REQUIRED ACTION: Look through the records below for the line with "No, it is not". Return that line and each one after it up to and including the line with "Soup should be served", exactly.

Pictures paired with source code:
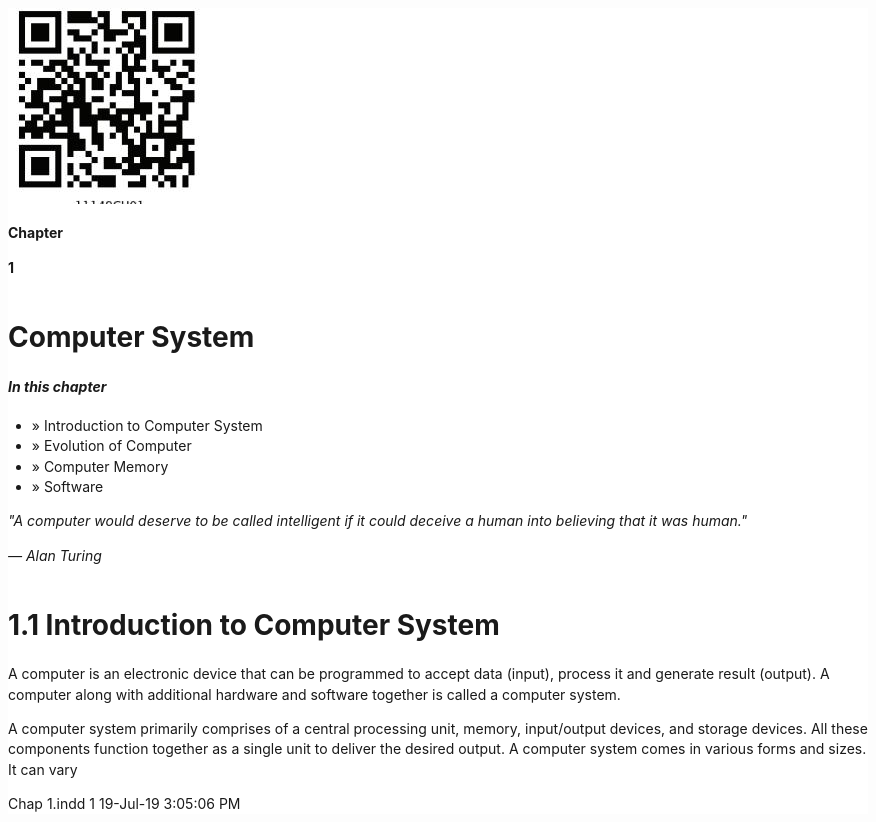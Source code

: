 ![](_page_0_Picture_0.jpeg)

**Chapter**

**1**

# **Computer System**

#### *In this chapter*

- » Introduction to Computer System
- » Evolution of Computer
- » Computer Memory
- » Software

*"A computer would deserve to be called intelligent if it could deceive a human into believing that it was human."* 

*— Alan Turing*

# **1.1 Introduction to Computer System**

A computer is an electronic device that can be programmed to accept data (input), process it and generate result (output). A computer along with additional hardware and software together is called a computer system.

A computer system primarily comprises of a central processing unit, memory, input/output devices, and storage devices. All these components function together as a single unit to deliver the desired output. A computer system comes in various forms and sizes. It can vary

Chap 1.indd 1 19-Jul-19 3:05:06 PM
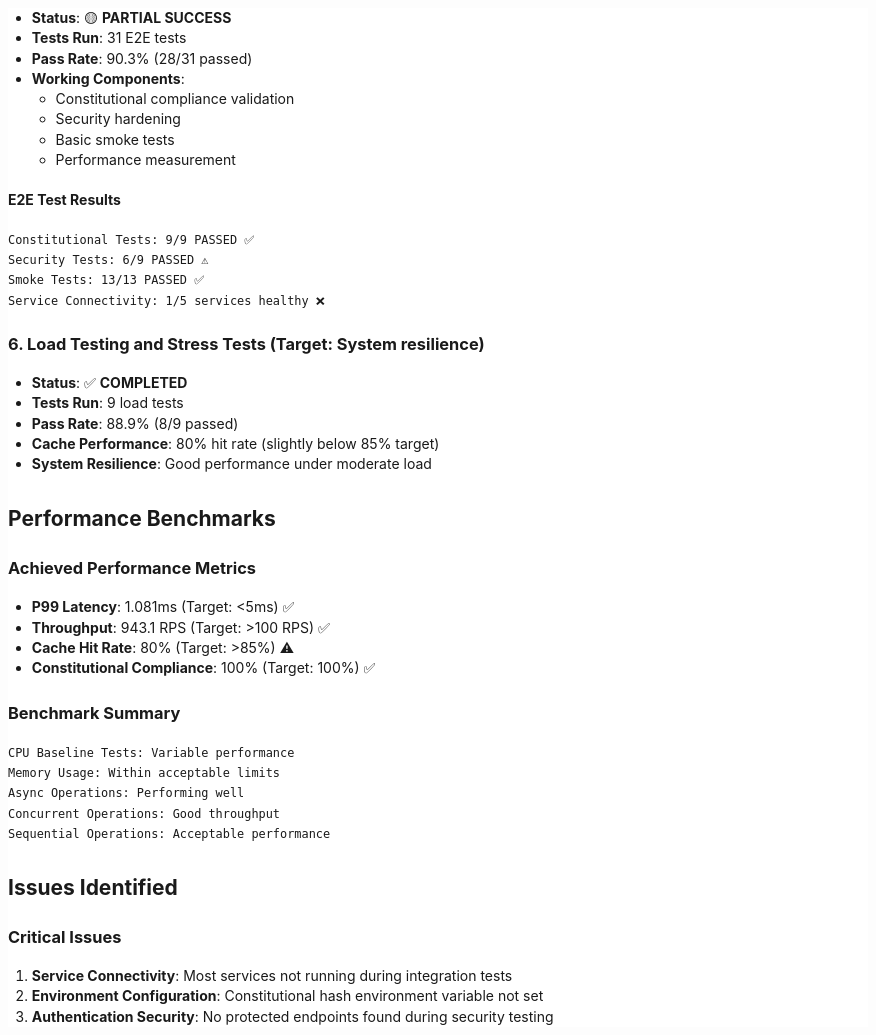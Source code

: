 - **Status**: 🟡 **PARTIAL SUCCESS**
- **Tests Run**: 31 E2E tests
- **Pass Rate**: 90.3% (28/31 passed)
- **Working Components**:
  - Constitutional compliance validation
  - Security hardening
  - Basic smoke tests
  - Performance measurement

#### E2E Test Results

```
Constitutional Tests: 9/9 PASSED ✅
Security Tests: 6/9 PASSED ⚠️
Smoke Tests: 13/13 PASSED ✅
Service Connectivity: 1/5 services healthy ❌
```

### 6. Load Testing and Stress Tests (Target: System resilience)

- **Status**: ✅ **COMPLETED**
- **Tests Run**: 9 load tests
- **Pass Rate**: 88.9% (8/9 passed)
- **Cache Performance**: 80% hit rate (slightly below 85% target)
- **System Resilience**: Good performance under moderate load

## Performance Benchmarks

### Achieved Performance Metrics

- **P99 Latency**: 1.081ms (Target: <5ms) ✅
- **Throughput**: 943.1 RPS (Target: >100 RPS) ✅
- **Cache Hit Rate**: 80% (Target: >85%) ⚠️
- **Constitutional Compliance**: 100% (Target: 100%) ✅

### Benchmark Summary

```
CPU Baseline Tests: Variable performance
Memory Usage: Within acceptable limits
Async Operations: Performing well
Concurrent Operations: Good throughput
Sequential Operations: Acceptable performance
```

## Issues Identified

### Critical Issues

1. **Service Connectivity**: Most services not running during integration tests
2. **Environment Configuration**: Constitutional hash environment variable not set
3. **Authentication Security**: No protected endpoints found during security testing
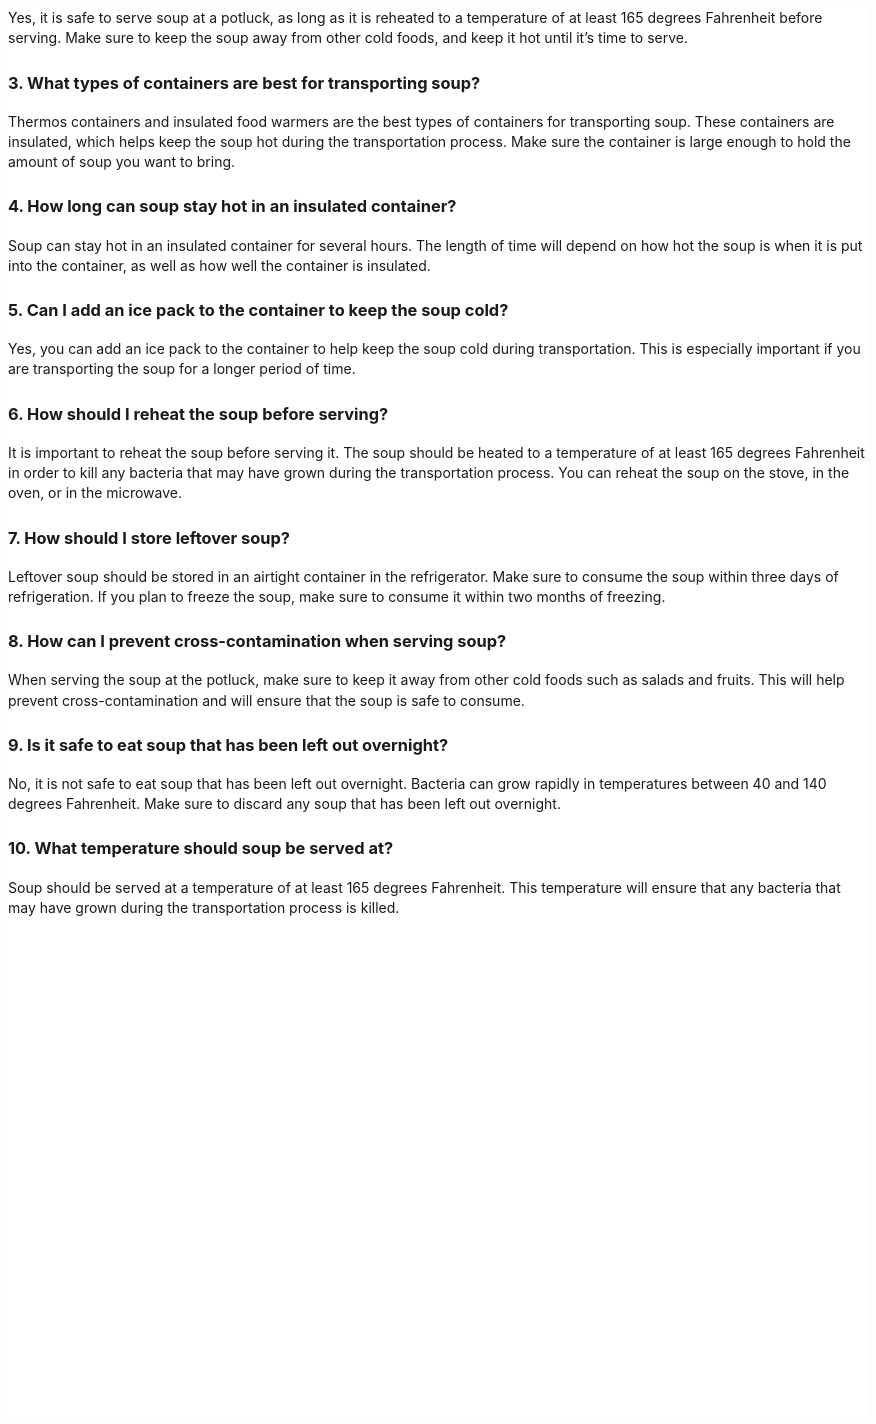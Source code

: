 Yes, it is safe to serve soup at a potluck, as long as it is reheated to a temperature of at least 165 degrees Fahrenheit before serving. Make sure to keep the soup away from other cold foods, and keep it hot until it’s time to serve.

<h3>3. What types of containers are best for transporting soup?</h3>

Thermos containers and insulated food warmers are the best types of containers for transporting soup. These containers are insulated, which helps keep the soup hot during the transportation process. Make sure the container is large enough to hold the amount of soup you want to bring.

<h3>4. How long can soup stay hot in an insulated container?</h3>

Soup can stay hot in an insulated container for several hours. The length of time will depend on how hot the soup is when it is put into the container, as well as how well the container is insulated.

<h3>5. Can I add an ice pack to the container to keep the soup cold?</h3>

Yes, you can add an ice pack to the container to help keep the soup cold during transportation. This is especially important if you are transporting the soup for a longer period of time.

<h3>6. How should I reheat the soup before serving?</h3>

It is important to reheat the soup before serving it. The soup should be heated to a temperature of at least 165 degrees Fahrenheit in order to kill any bacteria that may have grown during the transportation process. You can reheat the soup on the stove, in the oven, or in the microwave.

<h3>7. How should I store leftover soup?</h3>

Leftover soup should be stored in an airtight container in the refrigerator. Make sure to consume the soup within three days of refrigeration. If you plan to freeze the soup, make sure to consume it within two months of freezing.

<h3>8. How can I prevent cross-contamination when serving soup?</h3>

When serving the soup at the potluck, make sure to keep it away from other cold foods such as salads and fruits. This will help prevent cross-contamination and will ensure that the soup is safe to consume.

<h3>9. Is it safe to eat soup that has been left out overnight?</h3>

No, it is not safe to eat soup that has been left out overnight. Bacteria can grow rapidly in temperatures between 40 and 140 degrees Fahrenheit. Make sure to discard any soup that has been left out overnight.

<h3>10. What temperature should soup be served at?</h3>

Soup should be served at a temperature of at least 165 degrees Fahrenheit. This temperature will ensure that any bacteria that may have grown during the transportation process is killed.

<div style="position: relative; padding-bottom: 56.25%; overflow: hidden"><iframe src="https://www.youtube.com/embed/1iiw4ScS-7M" frameborder="0" allow="accelerometer; autoplay; clipboard-write; encrypted-media; gyroscope; picture-in-picture; web-share" allowfullscreen style="position: absolute; top: 0; left: 0; width: 100%; height: 100%;"></iframe>
</div>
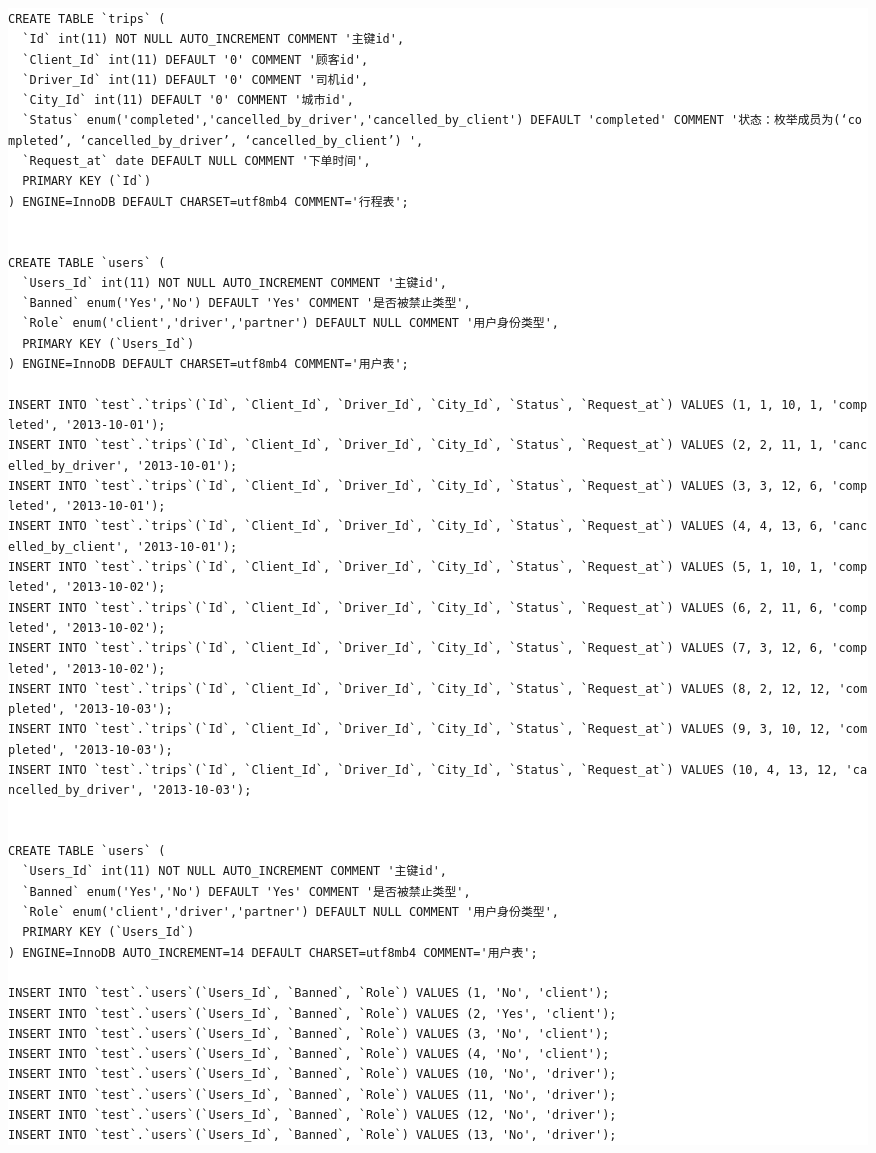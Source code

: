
 ```
CREATE TABLE `trips` (
  `Id` int(11) NOT NULL AUTO_INCREMENT COMMENT '主键id',
  `Client_Id` int(11) DEFAULT '0' COMMENT '顾客id',
  `Driver_Id` int(11) DEFAULT '0' COMMENT '司机id',
  `City_Id` int(11) DEFAULT '0' COMMENT '城市id',
  `Status` enum('completed','cancelled_by_driver','cancelled_by_client') DEFAULT 'completed' COMMENT '状态：枚举成员为(‘completed’, ‘cancelled_by_driver’, ‘cancelled_by_client’) ',
  `Request_at` date DEFAULT NULL COMMENT '下单时间',
  PRIMARY KEY (`Id`)
) ENGINE=InnoDB DEFAULT CHARSET=utf8mb4 COMMENT='行程表';


CREATE TABLE `users` (
  `Users_Id` int(11) NOT NULL AUTO_INCREMENT COMMENT '主键id',
  `Banned` enum('Yes','No') DEFAULT 'Yes' COMMENT '是否被禁止类型',
  `Role` enum('client','driver','partner') DEFAULT NULL COMMENT '用户身份类型',
  PRIMARY KEY (`Users_Id`)
) ENGINE=InnoDB DEFAULT CHARSET=utf8mb4 COMMENT='用户表';

INSERT INTO `test`.`trips`(`Id`, `Client_Id`, `Driver_Id`, `City_Id`, `Status`, `Request_at`) VALUES (1, 1, 10, 1, 'completed', '2013-10-01');
INSERT INTO `test`.`trips`(`Id`, `Client_Id`, `Driver_Id`, `City_Id`, `Status`, `Request_at`) VALUES (2, 2, 11, 1, 'cancelled_by_driver', '2013-10-01');
INSERT INTO `test`.`trips`(`Id`, `Client_Id`, `Driver_Id`, `City_Id`, `Status`, `Request_at`) VALUES (3, 3, 12, 6, 'completed', '2013-10-01');
INSERT INTO `test`.`trips`(`Id`, `Client_Id`, `Driver_Id`, `City_Id`, `Status`, `Request_at`) VALUES (4, 4, 13, 6, 'cancelled_by_client', '2013-10-01');
INSERT INTO `test`.`trips`(`Id`, `Client_Id`, `Driver_Id`, `City_Id`, `Status`, `Request_at`) VALUES (5, 1, 10, 1, 'completed', '2013-10-02');
INSERT INTO `test`.`trips`(`Id`, `Client_Id`, `Driver_Id`, `City_Id`, `Status`, `Request_at`) VALUES (6, 2, 11, 6, 'completed', '2013-10-02');
INSERT INTO `test`.`trips`(`Id`, `Client_Id`, `Driver_Id`, `City_Id`, `Status`, `Request_at`) VALUES (7, 3, 12, 6, 'completed', '2013-10-02');
INSERT INTO `test`.`trips`(`Id`, `Client_Id`, `Driver_Id`, `City_Id`, `Status`, `Request_at`) VALUES (8, 2, 12, 12, 'completed', '2013-10-03');
INSERT INTO `test`.`trips`(`Id`, `Client_Id`, `Driver_Id`, `City_Id`, `Status`, `Request_at`) VALUES (9, 3, 10, 12, 'completed', '2013-10-03');
INSERT INTO `test`.`trips`(`Id`, `Client_Id`, `Driver_Id`, `City_Id`, `Status`, `Request_at`) VALUES (10, 4, 13, 12, 'cancelled_by_driver', '2013-10-03');


CREATE TABLE `users` (
  `Users_Id` int(11) NOT NULL AUTO_INCREMENT COMMENT '主键id',
  `Banned` enum('Yes','No') DEFAULT 'Yes' COMMENT '是否被禁止类型',
  `Role` enum('client','driver','partner') DEFAULT NULL COMMENT '用户身份类型',
  PRIMARY KEY (`Users_Id`)
) ENGINE=InnoDB AUTO_INCREMENT=14 DEFAULT CHARSET=utf8mb4 COMMENT='用户表';

INSERT INTO `test`.`users`(`Users_Id`, `Banned`, `Role`) VALUES (1, 'No', 'client');
INSERT INTO `test`.`users`(`Users_Id`, `Banned`, `Role`) VALUES (2, 'Yes', 'client');
INSERT INTO `test`.`users`(`Users_Id`, `Banned`, `Role`) VALUES (3, 'No', 'client');
INSERT INTO `test`.`users`(`Users_Id`, `Banned`, `Role`) VALUES (4, 'No', 'client');
INSERT INTO `test`.`users`(`Users_Id`, `Banned`, `Role`) VALUES (10, 'No', 'driver');
INSERT INTO `test`.`users`(`Users_Id`, `Banned`, `Role`) VALUES (11, 'No', 'driver');
INSERT INTO `test`.`users`(`Users_Id`, `Banned`, `Role`) VALUES (12, 'No', 'driver');
INSERT INTO `test`.`users`(`Users_Id`, `Banned`, `Role`) VALUES (13, 'No', 'driver');

```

OUTPUT:
No, it is not safe to eat soup that has been left out overnight. Bacteria can grow rapidly in temperatures between 40 and 140 degrees Fahrenheit. Make sure to discard any soup that has been left out overnight.

<h3>10. What temperature should soup be served at?</h3>

Soup should be served at a temperature of at least 165 degrees Fahrenheit. This temperature will ensure that any bacteria that may have grown during the transportation process is killed.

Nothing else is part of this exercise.